- _Provided material_:

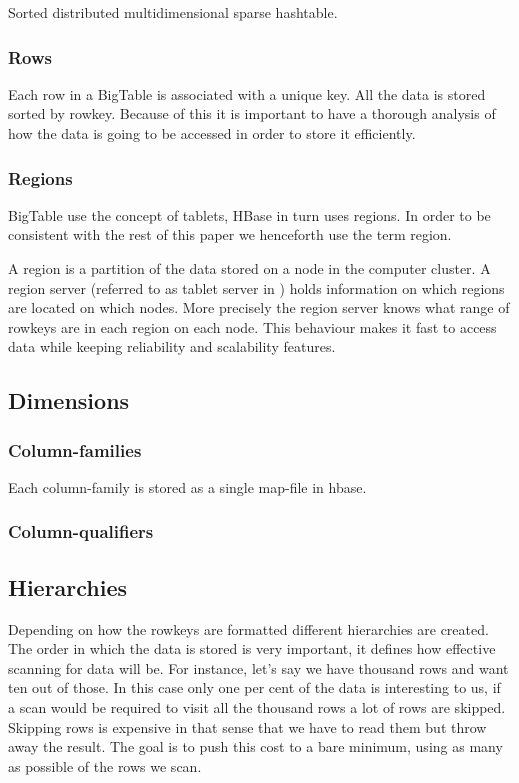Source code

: \documentclass[a4paper,10pt]{book}
\begin{document}
Sorted distributed multidimensional sparse hashtable.


\subsubsection{Rows}

Each row in a BigTable is associated with a unique key. All the data is
stored sorted by rowkey. Because of this it is important to have a thorough
analysis of how the data is going to be accessed in order to store it
efficiently.



\subsubsection{Regions}

BigTable use the concept of tablets, HBase in turn uses regions. In order
to be consistent with the rest of this paper we henceforth use the term
region.

A region is a partition of the data stored on a node in the computer
cluster. A region server (referred to as tablet server in \cite{bigtable})
holds information on which regions are located on which nodes. More
precisely the region server knows what range of rowkeys are in each region
on each node. This behaviour makes it fast to access data while keeping
reliability and scalability features.



\subsection{Dimensions}

\subsubsection{Column-families}

Each column-family is stored as a single map-file in hbase.


\subsubsection{Column-qualifiers}



\subsection{Hierarchies}

Depending on how the rowkeys are formatted different hierarchies are
created. The order in which the data is stored is very important, it
defines how effective scanning for data will be. For instance, let's say we
have thousand rows and want ten out of those. In this case only one per
cent of the data is interesting to us, if a scan would be required to visit
all the thousand rows a lot of rows are skipped. Skipping rows is expensive
in that sense that we have to read them but throw away the result. The goal
is to push this cost to a bare minimum, using as many as possible of the
rows we scan.
\end{document}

- _Your assignment_:
Omitting all pictures, give the preceding listing again exactly.

- _Solution for this task_:
Source code

: \documentclass[a4paper,10pt]{book}
\begin{document}
Sorted distributed multidimensional sparse hashtable.


\subsubsection{Rows}

Each row in a BigTable is associated with a unique key. All the data is
stored sorted by rowkey. Because of this it is important to have a thorough
analysis of how the data is going to be accessed in order to store it
efficiently.



\subsubsection{Regions}

BigTable use the concept of tablets, HBase in turn uses regions. In order
to be consistent with the rest of this paper we henceforth use the term
region.

A region is a partition of the data stored on a node in the computer
cluster. A region server (referred to as tablet server in \cite{bigtable})
holds information on which regions are located on which nodes. More
precisely the region server knows what range of rowkeys are in each region
on each node. This behaviour makes it fast to access data while keeping
reliability and scalability features.



\subsection{Dimensions}

\subsubsection{Column-families}

Each column-family is stored as a single map-file in hbase.


\subsubsection{Column-qualifiers}



\subsection{Hierarchies}

Depending on how the rowkeys are formatted different hierarchies are
created. The order in which the data is stored is very important, it
defines how effective scanning for data will be. For instance, let's say we
have thousand rows and want ten out of those. In this case only one per
cent of the data is interesting to us, if a scan would be required to visit
all the thousand rows a lot of rows are skipped. Skipping rows is expensive
in that sense that we have to read them but throw away the result. The goal
is to push this cost to a bare minimum, using as many as possible of the
rows we scan.
\end{document}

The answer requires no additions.